SEQUIM — As if wanting to entice a healthy flock of hot-air balloons, Sequim presented an azure sky and a field unruffled by even the slightest wind Tuesday afternoon — for what amounted to a teaser.

This teaser, starring the 90,000-cubic-foot balloon Aura, was for the inaugural Sequim Balloon Festival, a multicolored and -faceted event to take place here Labor Day weekend, Sept. 1-3, 2012.

Mandy and Vic Johnson of Covington brought Aura, a balloon and four-person basket powered by liquid propane, to Fred and Loretta Grant’s property at the end of Washington Harbor Road.

Shortly after 5 p.m., they inflated the thing, then let it breathe as the festival steering committee watched.

Heading up the group is Randall Tomaras, the festival organizer who calls the event not just a good, high time, but also “an economic exercise.”

Tomaras, a Sequim-based commercial photographer who previously orchestrated Everett’s centennial celebration — which included a hot-air balloon show — first floated the Sequim festival concept earlier this year.

The first time up, he said, the event should attract about 20 balloon meisters — including Vic Johnson, who said he is “absolutely” coming back for it — plus plenty of admirers.

There will be early morning group launches, balloon rides and a “night glow,” when the balloonists turn on their heaters to illuminate their colorful orbs, Tomaras promised.

“The whole idea,” he said, “is to create an economic benefit for this area.”

As he began envisioning a balloon festival, Tomaras researched Sequim’s late-summer weather and found that the Sept. 1-3 period rarely sees rain or winds above 10 mph.

That makes it ideal for hot-air ballooning, he said.

And Sequim’s festival will have abundant activities alongside the main event: music, a wine-grape stomp, a children’s play space and bicycle, foot and kayak races.
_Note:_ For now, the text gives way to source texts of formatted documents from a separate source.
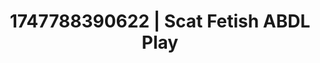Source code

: ---
categories:
- Erotic AI content
- Football-themed kink
- Animation
- Artistic nudes
- CPR fetish
image: /assets/images/1747788390622.jpg
layout: post
seo:
  description: Featured content with exclusive Scat Fetish, ABDL Play. HD images available.
  keywords: Scat Fetish, ABDL Play
  og_image: /assets/images/1747788390622.jpg
  schema_type: VisualArtwork
tags:
- '#1747788390622'
- ABDL Play
- Scat Fetish
title: 1747788390622 | Scat Fetish ABDL Play
---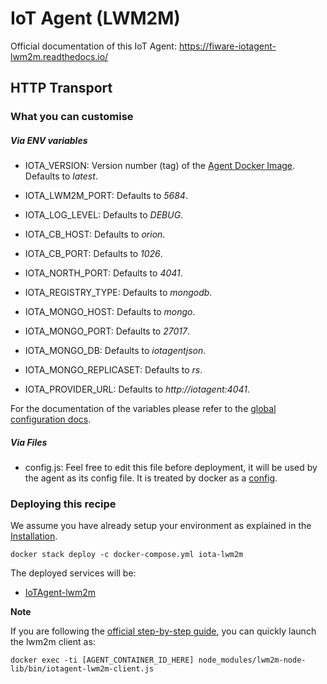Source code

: # IoT Agent (LWM2M)

Official documentation of this IoT Agent: https://fiware-iotagent-lwm2m.readthedocs.io/

## HTTP Transport

### What you can customise

##### Via ENV variables

- IOTA_VERSION: Version number (tag) of the [Agent Docker Image](https://hub.docker.com/r/telefonicaiot/lightweightm2m-iotagent/tags/). Defaults to *latest*.
- IOTA_LWM2M_PORT: Defaults to *5684*.

- IOTA_LOG_LEVEL: Defaults to *DEBUG*.
- IOTA_CB_HOST: Defaults to *orion*.
- IOTA_CB_PORT: Defaults to *1026*.
- IOTA_NORTH_PORT: Defaults to *4041*.
- IOTA_REGISTRY_TYPE: Defaults to *mongodb*.
- IOTA_MONGO_HOST: Defaults to *mongo*.
- IOTA_MONGO_PORT: Defaults to *27017*.
- IOTA_MONGO_DB: Defaults to *iotagentjson*.
- IOTA_MONGO_REPLICASET: Defaults to *rs*.
- IOTA_PROVIDER_URL: Defaults to *http://iotagent:4041*.

For the documentation of the variables please refer to the [global configuration docs]((https://github.com/telefonicaid/iotagent-node-lib/blob/master/doc/installationguide.md)).

##### Via Files
- config.js: Feel free to edit this file before deployment, it will be used by the agent as its config file. It is treated by docker as a [config](https://docs.docker.com/compose/compose-file/#configs).


### Deploying this recipe

We assume you have already setup your environment as explained in the [Installation](../installation.md).

    docker stack deploy -c docker-compose.yml iota-lwm2m

The deployed services will be:

- [IoTAgent-lwm2m](https://github.com/telefonicaid/lightweightm2m-iotagent)


**Note**

If you are following the [official step-by-step guide](https://fiware-iotagent-lwm2m.readthedocs.io/en/latest/userGuide/index.html), you can quickly launch the lwm2m client as:

    docker exec -ti [AGENT_CONTAINER_ID_HERE] node_modules/lwm2m-node-lib/bin/iotagent-lwm2m-client.js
“We’re going to put in a reflecting pool the size of a football field,” Tomaras added, to turn the Grants’ field into a giant mirror for the balloons in the sky.

“We’ll have vendors, a food court . . . and we’re going to try to get some Elvis impersonators” for good measure.

Tomaras and the festival committee will be on the lookout for sponsors. Already they’ve sparked the interest of The Brokers Group, a real estate firm in Sequim.

“I just think it’s so cool,” Brokers Group co-owner Deborah Norman said of the launch plan.

“We’re excited to have something unique.”

Once the Sequim event is aloft, the North Olympic Peninsula will join cities — and wide-open spaces — across the nation and globe.

In Washington state, hot-air balloon races and rallies fill the skies over Winthrop, Walla Walla, Prosser and Quincy.

Then, there’s the Poorly Attended New Year’s Day Rally, which attracts maybe a handful of balloons Jan. 1 in Tracy, Calif., and the International Balloon Fiesta in early October, when 700 balloons ascend above Albuquerque, N.M.

“It’s a great shoulder-season event,” Barbara Hanna, the city of Sequim’s communications and marketing manager, said of the planned festival.

The Olympic Peninsula attracts tourists all summer long, and hot-air balloons and their accompanying activities would “really extend the season. So it’s great timing,” Hanna said.